Taking 10 mu L of the exosome sample to be detected, injecting the exosome sample into a PDMS pipeline by using a micro-injection pump, and passing through the area to be detected at the flow rate of 1-5 mu L/min according to the experimental condition. Meanwhile, sampling is carried out at a sampling rate of 100FPS, tumor specific aptamers such as CD63, HER2, EpCAM, PTK7, PSMA and PD-L1 are respectively modified on the surface of a breast cancer cell line MCF-7 as an example, and exosomes derived from the MCF-7 cell line are specifically detected. Recording the binding condition of the exosome on the surface of the specific aptamer, and acquiring the characteristic brightness and the specific binding condition of the single-particle exosome by using a software processing system. As shown in FIG. 4a, the particle size distribution of MCF-7 specific binding exosomes on various surfaces can be derived. As shown in FIG. 4b, subpopulation information of MCF-7 specific binding exosomes of different particle size ranges can be derived.

Example 4:

an exosome-sample-specific assay was performed using the aptamer sensor prepared in example 1:

in the process of chip modification, the specific aptamer is replaced by BSA, and chip modification is carried out to serve as a negative control. The sample preparation, data collection, and data analysis processes were performed using the same procedures as in example 3. The amount of binding on the BSA surface was compared to that on the specifically modified HER2 aptamer surface to demonstrate specific capture of exosomes by the specific aptamer chip. As shown in FIG. 5, it can be seen that the capture amount is higher in the exosome-sample-specific detection performed in the aptamer sensor of the present invention.
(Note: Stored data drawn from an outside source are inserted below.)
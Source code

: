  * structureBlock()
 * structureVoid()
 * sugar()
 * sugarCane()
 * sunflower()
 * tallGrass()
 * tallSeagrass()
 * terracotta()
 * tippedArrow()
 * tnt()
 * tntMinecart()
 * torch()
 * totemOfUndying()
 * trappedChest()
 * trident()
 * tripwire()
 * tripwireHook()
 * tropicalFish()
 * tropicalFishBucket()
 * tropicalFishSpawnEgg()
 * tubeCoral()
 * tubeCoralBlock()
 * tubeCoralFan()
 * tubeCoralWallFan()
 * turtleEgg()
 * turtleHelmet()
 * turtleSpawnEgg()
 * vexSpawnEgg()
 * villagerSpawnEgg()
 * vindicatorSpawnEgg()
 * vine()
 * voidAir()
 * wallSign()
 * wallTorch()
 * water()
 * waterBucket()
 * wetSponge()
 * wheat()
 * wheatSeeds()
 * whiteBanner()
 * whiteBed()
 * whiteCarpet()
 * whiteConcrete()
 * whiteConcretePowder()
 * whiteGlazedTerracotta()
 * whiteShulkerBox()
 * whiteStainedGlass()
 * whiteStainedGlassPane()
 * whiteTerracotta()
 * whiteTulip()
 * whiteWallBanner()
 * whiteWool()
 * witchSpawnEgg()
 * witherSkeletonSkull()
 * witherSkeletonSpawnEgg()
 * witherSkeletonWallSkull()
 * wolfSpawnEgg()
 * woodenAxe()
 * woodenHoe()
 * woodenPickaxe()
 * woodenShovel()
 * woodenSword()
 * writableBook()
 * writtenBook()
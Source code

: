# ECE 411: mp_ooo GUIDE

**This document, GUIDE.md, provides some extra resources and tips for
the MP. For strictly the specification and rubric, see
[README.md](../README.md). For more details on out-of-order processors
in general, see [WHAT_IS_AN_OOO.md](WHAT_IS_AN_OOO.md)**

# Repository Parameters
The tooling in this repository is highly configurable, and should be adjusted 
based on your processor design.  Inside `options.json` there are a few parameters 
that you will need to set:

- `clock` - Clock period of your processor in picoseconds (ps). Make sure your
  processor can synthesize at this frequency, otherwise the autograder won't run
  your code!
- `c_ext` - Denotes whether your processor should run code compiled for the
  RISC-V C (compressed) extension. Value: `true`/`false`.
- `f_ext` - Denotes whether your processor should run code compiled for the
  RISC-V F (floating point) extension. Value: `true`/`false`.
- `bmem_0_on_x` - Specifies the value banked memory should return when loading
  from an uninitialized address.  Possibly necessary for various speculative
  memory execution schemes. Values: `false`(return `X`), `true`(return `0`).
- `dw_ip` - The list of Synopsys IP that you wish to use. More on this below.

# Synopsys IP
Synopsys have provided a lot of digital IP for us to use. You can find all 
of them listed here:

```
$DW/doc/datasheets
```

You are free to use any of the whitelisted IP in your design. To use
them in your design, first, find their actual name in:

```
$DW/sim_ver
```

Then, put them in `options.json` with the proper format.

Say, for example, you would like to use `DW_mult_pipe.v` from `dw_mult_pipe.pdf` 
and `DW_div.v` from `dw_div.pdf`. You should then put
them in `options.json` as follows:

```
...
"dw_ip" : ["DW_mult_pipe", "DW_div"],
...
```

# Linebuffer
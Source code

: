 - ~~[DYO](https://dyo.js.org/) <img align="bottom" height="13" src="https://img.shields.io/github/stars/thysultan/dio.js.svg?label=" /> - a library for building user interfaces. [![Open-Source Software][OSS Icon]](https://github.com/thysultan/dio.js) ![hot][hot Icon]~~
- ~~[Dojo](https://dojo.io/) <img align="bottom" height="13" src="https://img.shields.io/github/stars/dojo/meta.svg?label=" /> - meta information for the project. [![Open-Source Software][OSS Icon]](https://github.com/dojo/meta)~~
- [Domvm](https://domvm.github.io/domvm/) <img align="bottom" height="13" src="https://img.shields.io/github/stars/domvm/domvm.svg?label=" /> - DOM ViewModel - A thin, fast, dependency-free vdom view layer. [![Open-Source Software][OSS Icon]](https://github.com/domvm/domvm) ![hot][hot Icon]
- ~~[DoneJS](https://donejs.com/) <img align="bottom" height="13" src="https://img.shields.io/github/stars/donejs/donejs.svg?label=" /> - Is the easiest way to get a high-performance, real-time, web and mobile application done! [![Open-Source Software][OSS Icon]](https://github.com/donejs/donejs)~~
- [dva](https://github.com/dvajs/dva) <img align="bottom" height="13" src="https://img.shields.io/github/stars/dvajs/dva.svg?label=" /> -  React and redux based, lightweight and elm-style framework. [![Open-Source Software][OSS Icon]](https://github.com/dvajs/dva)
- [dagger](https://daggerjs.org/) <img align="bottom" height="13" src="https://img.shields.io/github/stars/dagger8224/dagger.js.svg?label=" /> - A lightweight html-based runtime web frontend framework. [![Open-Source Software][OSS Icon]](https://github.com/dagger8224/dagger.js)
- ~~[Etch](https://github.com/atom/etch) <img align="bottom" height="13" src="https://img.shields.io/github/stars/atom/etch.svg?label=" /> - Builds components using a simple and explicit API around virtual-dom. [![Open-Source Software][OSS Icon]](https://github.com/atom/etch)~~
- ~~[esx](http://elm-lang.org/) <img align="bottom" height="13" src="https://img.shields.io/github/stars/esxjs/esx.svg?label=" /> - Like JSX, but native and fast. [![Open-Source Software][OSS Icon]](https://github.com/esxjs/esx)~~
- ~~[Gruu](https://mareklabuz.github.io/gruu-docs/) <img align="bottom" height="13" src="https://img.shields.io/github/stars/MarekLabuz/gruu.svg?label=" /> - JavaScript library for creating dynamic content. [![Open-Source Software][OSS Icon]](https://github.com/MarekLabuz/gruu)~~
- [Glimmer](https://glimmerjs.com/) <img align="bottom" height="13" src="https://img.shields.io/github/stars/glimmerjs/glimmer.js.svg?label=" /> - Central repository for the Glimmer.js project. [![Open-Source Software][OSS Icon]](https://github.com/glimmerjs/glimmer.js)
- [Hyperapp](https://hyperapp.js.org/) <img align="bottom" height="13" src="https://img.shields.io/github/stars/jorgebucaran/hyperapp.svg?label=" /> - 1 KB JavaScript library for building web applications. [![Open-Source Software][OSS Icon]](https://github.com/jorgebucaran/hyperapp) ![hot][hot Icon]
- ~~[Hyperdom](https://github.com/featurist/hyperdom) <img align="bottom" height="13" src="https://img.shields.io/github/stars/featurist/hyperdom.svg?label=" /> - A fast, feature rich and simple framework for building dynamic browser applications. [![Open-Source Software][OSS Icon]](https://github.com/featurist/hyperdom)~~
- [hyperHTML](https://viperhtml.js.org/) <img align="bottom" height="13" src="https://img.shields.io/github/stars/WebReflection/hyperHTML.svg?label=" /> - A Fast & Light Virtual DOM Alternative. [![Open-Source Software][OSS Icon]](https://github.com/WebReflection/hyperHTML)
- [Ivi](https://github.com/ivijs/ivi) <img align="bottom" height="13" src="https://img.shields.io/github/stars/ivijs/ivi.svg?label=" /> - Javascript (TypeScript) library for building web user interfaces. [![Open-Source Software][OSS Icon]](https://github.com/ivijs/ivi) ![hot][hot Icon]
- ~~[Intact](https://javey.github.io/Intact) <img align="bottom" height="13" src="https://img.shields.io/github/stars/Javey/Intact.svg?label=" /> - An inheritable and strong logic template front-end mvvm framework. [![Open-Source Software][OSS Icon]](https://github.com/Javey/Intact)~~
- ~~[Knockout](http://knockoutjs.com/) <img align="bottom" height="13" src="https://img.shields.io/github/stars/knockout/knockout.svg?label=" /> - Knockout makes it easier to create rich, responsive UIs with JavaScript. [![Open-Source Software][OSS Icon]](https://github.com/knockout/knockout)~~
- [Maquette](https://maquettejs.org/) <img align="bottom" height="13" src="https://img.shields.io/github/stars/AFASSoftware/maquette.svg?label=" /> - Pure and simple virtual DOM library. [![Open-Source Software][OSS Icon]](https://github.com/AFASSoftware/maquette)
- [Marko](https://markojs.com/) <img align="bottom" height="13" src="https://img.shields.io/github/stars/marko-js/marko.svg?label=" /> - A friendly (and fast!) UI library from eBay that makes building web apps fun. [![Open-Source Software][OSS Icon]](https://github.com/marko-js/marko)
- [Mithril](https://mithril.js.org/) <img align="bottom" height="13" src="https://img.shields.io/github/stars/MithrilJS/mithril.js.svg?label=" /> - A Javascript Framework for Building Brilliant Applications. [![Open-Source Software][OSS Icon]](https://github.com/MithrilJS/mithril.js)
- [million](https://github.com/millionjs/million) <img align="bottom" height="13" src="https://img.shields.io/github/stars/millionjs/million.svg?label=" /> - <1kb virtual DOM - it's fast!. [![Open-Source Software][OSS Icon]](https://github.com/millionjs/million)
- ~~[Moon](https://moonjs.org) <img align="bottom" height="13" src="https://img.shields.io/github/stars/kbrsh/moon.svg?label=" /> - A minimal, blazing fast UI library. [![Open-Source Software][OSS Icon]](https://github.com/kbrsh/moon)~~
The embodiments described above are described to facilitate an understanding and use of the invention by those skilled in the art. It will be readily apparent to those skilled in the art that various modifications to these embodiments may be made, and the generic principles described herein may be applied to other embodiments without the use of the inventive faculty. Therefore, the present invention is not limited to the above embodiments, and those skilled in the art should make improvements and modifications within the scope of the present invention based on the disclosure of the present invention.